The discovery of a new exoplanet is becoming a frequent hyper press event, which never fails to provoke general excitement and speculation. Astronomers claim to have detected about 3,500 exoplanets in total so far, while guesses as to the number of potentially habitable planets in our galaxy, which might support water-born, oxygen-driven life, range from 10 – 40 billion. The shadow of the Fermi Paradox – http://www.seti.org/seti-institute/project/details/fermi-paradox – is looming larger than ever. The absence of other intelligent life out there would be a bold assumption to say the least, but where are they?
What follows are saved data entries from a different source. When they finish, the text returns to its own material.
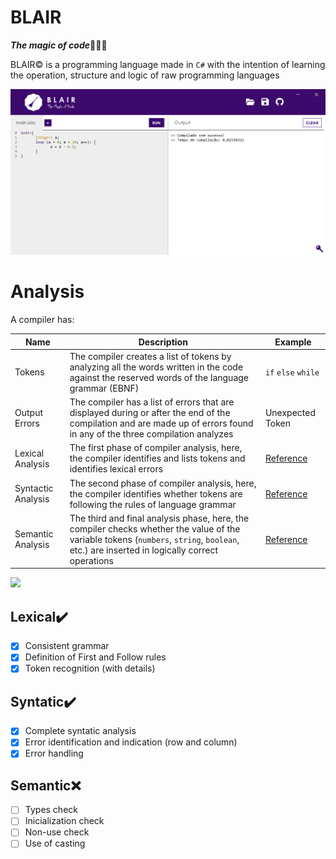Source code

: # BLAIR
***The magic of code***🧙‍♀️🔮

BLAIR© is a programming language made in ```C#``` with the intention of learning the operation, structure and logic of raw programming languages

<img src="https://github.com/Krauzy/blair/blob/main/Example.png" width="800">

# Analysis
A compiler has:

| Name | Description | Example |
| ------ | ------ | ------ |
| Tokens | The compiler creates a list of tokens by analyzing all the words written in the code against the reserved words of the language grammar (EBNF) | <code>if</code> <code>else</code> <code>while</code> |
| Output Errors | The compiler has a list of errors that are displayed during or after the end of the compilation and are made up of errors found in any of the three compilation analyzes | Unexpected Token  |
| Lexical Analysis | The first phase of compiler analysis, here, the compiler identifies and lists tokens and identifies lexical errors | [Reference](https://www.tutorialspoint.com/compiler_design/compiler_design_lexical_analysis.htm#:~:text=Lexical%20analysis%20is%20the%20first,comments%20in%20the%20source%20code.) |
| Syntactic Analysis | The second phase of compiler analysis, here, the compiler identifies whether tokens are following the rules of language grammar | [Reference](https://www.tutorialspoint.com/compiler_design/compiler_design_syntax_analysis.htm) |
| Semantic Analysis | The third and final analysis phase, here, the compiler checks whether the value of the variable tokens (```numbers```, ```string```, ```boolean```, etc.) are inserted in logically correct operations | [Reference](https://www.tutorialspoint.com/compiler_design/compiler_design_semantic_analysis.htm) |

<img src="https://slidetodoc.com/presentation_image_h/29b578585db11eafc4a2f2e122d35ade/image-5.jpg" width="400">

## Lexical✔️

- [x] Consistent grammar
- [x] Definition of First and Follow rules
- [x] Token recognition (with details)

## Syntatic✔️

- [x] Complete syntatic analysis
- [x] Error identification and indication (row and column)
- [x] Error handling

## Semantic❌

- [ ] Types check
- [ ] Inicialization check
- [ ] Non-use check
- [ ] Use of casting
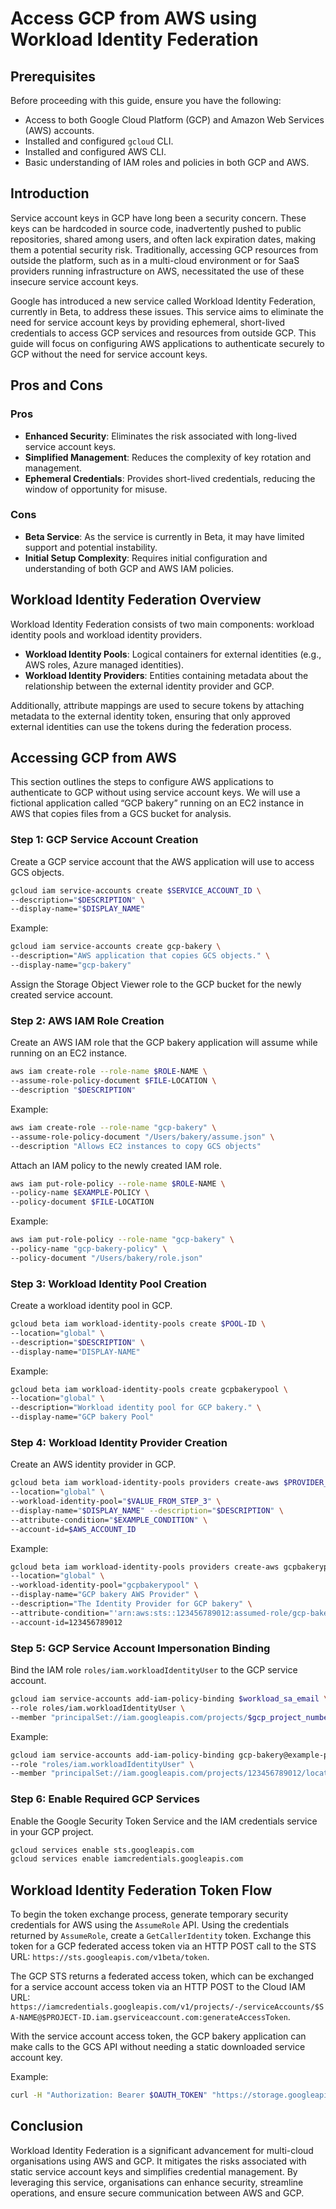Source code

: # Access GCP from AWS using Workload Identity Federation

## Prerequisites
Before proceeding with this guide, ensure you have the following:
- Access to both Google Cloud Platform (GCP) and Amazon Web Services (AWS) accounts.
- Installed and configured `gcloud` CLI.
- Installed and configured AWS CLI.
- Basic understanding of IAM roles and policies in both GCP and AWS.

## Introduction
Service account keys in GCP have long been a security concern. These keys can be hardcoded in source code, inadvertently pushed to public repositories, shared among users, and often lack expiration dates, making them a potential security risk. Traditionally, accessing GCP resources from outside the platform, such as in a multi-cloud environment or for SaaS providers running infrastructure on AWS, necessitated the use of these insecure service account keys.

Google has introduced a new service called Workload Identity Federation, currently in Beta, to address these issues. This service aims to eliminate the need for service account keys by providing ephemeral, short-lived credentials to access GCP services and resources from outside GCP. This guide will focus on configuring AWS applications to authenticate securely to GCP without the need for service account keys.

## Pros and Cons
### Pros
- **Enhanced Security**: Eliminates the risk associated with long-lived service account keys.
- **Simplified Management**: Reduces the complexity of key rotation and management.
- **Ephemeral Credentials**: Provides short-lived credentials, reducing the window of opportunity for misuse.

### Cons
- **Beta Service**: As the service is currently in Beta, it may have limited support and potential instability.
- **Initial Setup Complexity**: Requires initial configuration and understanding of both GCP and AWS IAM policies.

## Workload Identity Federation Overview
Workload Identity Federation consists of two main components: workload identity pools and workload identity providers.

- **Workload Identity Pools**: Logical containers for external identities (e.g., AWS roles, Azure managed identities).
- **Workload Identity Providers**: Entities containing metadata about the relationship between the external identity provider and GCP.

Additionally, attribute mappings are used to secure tokens by attaching metadata to the external identity token, ensuring that only approved external identities can use the tokens during the federation process.

## Accessing GCP from AWS
This section outlines the steps to configure AWS applications to authenticate to GCP without using service account keys. We will use a fictional application called “GCP bakery” running on an EC2 instance in AWS that copies files from a GCS bucket for analysis.

### Step 1: GCP Service Account Creation
Create a GCP service account that the AWS application will use to access GCS objects.

```bash
gcloud iam service-accounts create $SERVICE_ACCOUNT_ID \
--description="$DESCRIPTION" \
--display-name="$DISPLAY_NAME"
```

Example:
```bash
gcloud iam service-accounts create gcp-bakery \
--description="AWS application that copies GCS objects." \
--display-name="gcp-bakery"
```

Assign the Storage Object Viewer role to the GCP bucket for the newly created service account.

### Step 2: AWS IAM Role Creation
Create an AWS IAM role that the GCP bakery application will assume while running on an EC2 instance.

```bash
aws iam create-role --role-name $ROLE-NAME \
--assume-role-policy-document $FILE-LOCATION \
--description "$DESCRIPTION"
```

Example:
```bash
aws iam create-role --role-name "gcp-bakery" \
--assume-role-policy-document "/Users/bakery/assume.json" \
--description "Allows EC2 instances to copy GCS objects"
```

Attach an IAM policy to the newly created IAM role.

```bash
aws iam put-role-policy --role-name $ROLE-NAME \
--policy-name $EXAMPLE-POLICY \
--policy-document $FILE-LOCATION
```

Example:
```bash
aws iam put-role-policy --role-name "gcp-bakery" \
--policy-name "gcp-bakery-policy" \
--policy-document "/Users/bakery/role.json"
```

### Step 3: Workload Identity Pool Creation
Create a workload identity pool in GCP.

```bash
gcloud beta iam workload-identity-pools create $POOL-ID \
--location="global" \
--description="$DESCRIPTION" \
--display-name="DISPLAY-NAME"
```

Example:
```bash
gcloud beta iam workload-identity-pools create gcpbakerypool \
--location="global" \
--description="Workload identity pool for GCP bakery." \
--display-name="GCP bakery Pool"
```

### Step 4: Workload Identity Provider Creation
Create an AWS identity provider in GCP.

```bash
gcloud beta iam workload-identity-pools providers create-aws $PROVIDER_NAME \
--location="global" \
--workload-identity-pool="$VALUE_FROM_STEP_3" \
--display-name="$DISPLAY_NAME" --description="$DESCRIPTION" \
--attribute-condition="$EXAMPLE_CONDITION" \
--account-id=$AWS_ACCOUNT_ID
```

Example:
```bash
gcloud beta iam workload-identity-pools providers create-aws gcpbakeryprovide \
--location="global" \
--workload-identity-pool="gcpbakerypool" \
--display-name="GCP bakery AWS Provider" \
--description="The Identity Provider for GCP bakery" \
--attribute-condition="'arn:aws:sts::123456789012:assumed-role/gcp-bakery' == attribute.aws_role" \
--account-id=123456789012
```

### Step 5: GCP Service Account Impersonation Binding
Bind the IAM role `roles/iam.workloadIdentityUser` to the GCP service account.

```bash
gcloud iam service-accounts add-iam-policy-binding $workload_sa_email \
--role roles/iam.workloadIdentityUser \
--member "principalSet://iam.googleapis.com/projects/$gcp_project_number/locations/global/workloadIdentityPools/$workload_id/attribute.aws_role/arn:aws:sts::${aws_account_id}:assumed-role/$role_name"
```

Example:
```bash
gcloud iam service-accounts add-iam-policy-binding gcp-bakery@example-project.iam.gserviceaccount.com \
--role "roles/iam.workloadIdentityUser" \
--member "principalSet://iam.googleapis.com/projects/123456789012/locations/global/workloadIdentityPools/gcpbakerypool/attribute.aws_role/arn:aws:sts::123456789012:assumed-role/gcp-bakery"
```

### Step 6: Enable Required GCP Services
Enable the Google Security Token Service and the IAM credentials service in your GCP project.

```bash
gcloud services enable sts.googleapis.com
gcloud services enable iamcredentials.googleapis.com
```

## Workload Identity Federation Token Flow
To begin the token exchange process, generate temporary security credentials for AWS using the `AssumeRole` API. Using the credentials returned by `AssumeRole`, create a `GetCallerIdentity` token. Exchange this token for a GCP federated access token via an HTTP POST call to the STS URL: `https://sts.googleapis.com/v1beta/token`.

The GCP STS returns a federated access token, which can be exchanged for a service account access token via an HTTP POST to the Cloud IAM URL: `https://iamcredentials.googleapis.com/v1/projects/-/serviceAccounts/$SA-NAME@$PROJECT-ID.iam.gserviceaccount.com:generateAccessToken`.

With the service account access token, the GCP bakery application can make calls to the GCS API without needing a static downloaded service account key.

Example:
```bash
curl -H "Authorization: Bearer $OAUTH_TOKEN" "https://storage.googleapis.com/storage/v1/b/$BUCKETNAME/o"
```

## Conclusion
Workload Identity Federation is a significant advancement for multi-cloud organisations using AWS and GCP. It mitigates the risks associated with static service account keys and simplifies credential management. By leveraging this service, organisations can enhance security, streamline operations, and ensure secure communication between AWS and GCP.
Shouldn’t we be tripping over the remains of the failures, or dazzled by the might of the successes, or at least be the recipient of some coherent signals?
Surely we might hope to hear from a close neighbour – a civilisation at least as advanced as ours, perhaps a mere thousand light years away? That’s pretty close by galactic standards, only one hundredth of the Milky Way’s diameter.
A very narrow Window
But, a difficult conversation to start with, waiting 2,000 years for an answer. Even more difficult if you consider that our window of communications technology is barely a hundred years old. And, how much longer will that window stay open?
Perhaps we expect too much from them out there. If you consider the political climate in our world as it is today, do we really expect to progress safely through the next hundred years of exponential technology development?
Our particular advanced civilisation, for all its technical brilliance, has a rapidly expanding population, dwindling resources, self-induced global warming, horrible ethnic conflicts and declining political stability. The ambition and violence that created the world as we currently know it shows no sign of abating. Can we see this evolving into a serene and stable super-civilisation that satisfies the aspirations of all inhabitants?
Can Society change as fast as technology?
The pace of change of technology is exponential and far exceeds that of our natural evolutionary processes. How do exponential progressions end? A smooth transition to equilibrium? Hardly!
Perhaps that’s the way it is, when knowledge overtakes wisdom.
Is that why it’s so quiet out there?